::: Supplied material :::
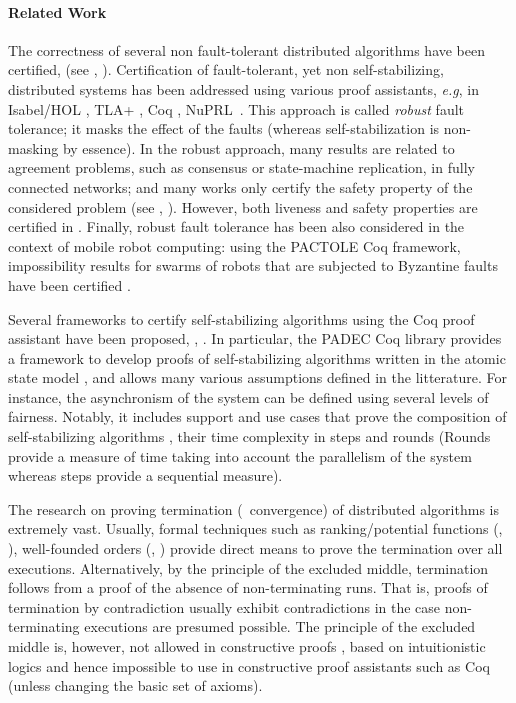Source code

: \paragraph{Related Work}

The correctness of several non fault-tolerant distributed algorithms
have been certified, (see \eg, \cite{CF11j,HESSELINK20131622}).
Certification of fault-tolerant, yet non self-stabilizing, distributed
systems has been addressed using various proof assistants, {\em e.g},
in Isabel/HOL \cite{CM09j,JM05tr,berni,KNR12}, TLA+
\cite{CDLMRV12c,DFGL13c}, Coq \cite{RVVV18c}, NuPRL~\cite{RGBC17j}.
This approach is called {\em robust} fault tolerance; it masks the
effect of the faults (whereas self-stabilization is non-masking by
essence). In the robust approach, many results are related to
agreement problems, such as consensus or state-machine replication, in
fully connected networks; and many works only certify the safety
property of the considered
problem (see \eg, \cite{CDLMRV12c,DFGL13c,RGBC17j,RVVV18c}).
However, both liveness and safety properties are certified
in \cite{CM09j,KNR12,berni}.
Finally, robust fault tolerance has been also considered in the
context of mobile robot computing: using the PACTOLE Coq framework,
impossibility results for swarms of robots that are subjected to
Byzantine faults have been certified \cite{bouzid13sss,CRTU15}.


Several frameworks to certify self-stabilizing algorithms using the
Coq proof assistant have been proposed, \eg, \cite{Courtieu02,ACD7}.
In particular, the PADEC Coq library provides a framework to develop
proofs of self-stabilizing algorithms written in the atomic state
model \cite{D74j}, and allows many various assumptions defined in
the litterature. For instance, the asynchronism of the system can be
defined using several levels of fairness.
Notably, it includes support and use cases that prove the composition
of self-stabilizing algorithms \cite{DBLP:conf/forte/AltisenCD19},
their time complexity in steps \cite{ACD21c} and
rounds \cite{AltisenCD23} (Rounds provide a measure of time taking
into account the parallelism of the system whereas steps provide a
sequential measure).

The research on proving termination (\ie\ convergence) of distributed
algorithms is extremely vast. Usually, formal techniques such as
ranking/potential functions (\eg, \cite{ACD21c}), well-founded orders
(\eg, \cite{ACD7}) provide direct means to prove the termination
over all executions.  Alternatively, by the principle of the excluded
middle, termination follows from a proof of the absence of
non-terminating runs.  That is, proofs of termination by contradiction
usually exhibit contradictions in the case non-terminating executions
are presumed possible.  The principle of the excluded middle is,
however, not allowed in constructive proofs \eg, based on
intuitionistic logics and hence impossible to use in constructive
proof assistants such as Coq \cite{coqart}
(unless changing the basic set of axioms).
:::
Go through the records and show every line with the string "stabilizing" in it.

Certification of fault-tolerant, yet non self-stabilizing, distributed
Several frameworks to certify self-stabilizing algorithms using the
proofs of self-stabilizing algorithms written in the atomic state
of self-stabilizing algorithms \cite{DBLP:conf/forte/AltisenCD19},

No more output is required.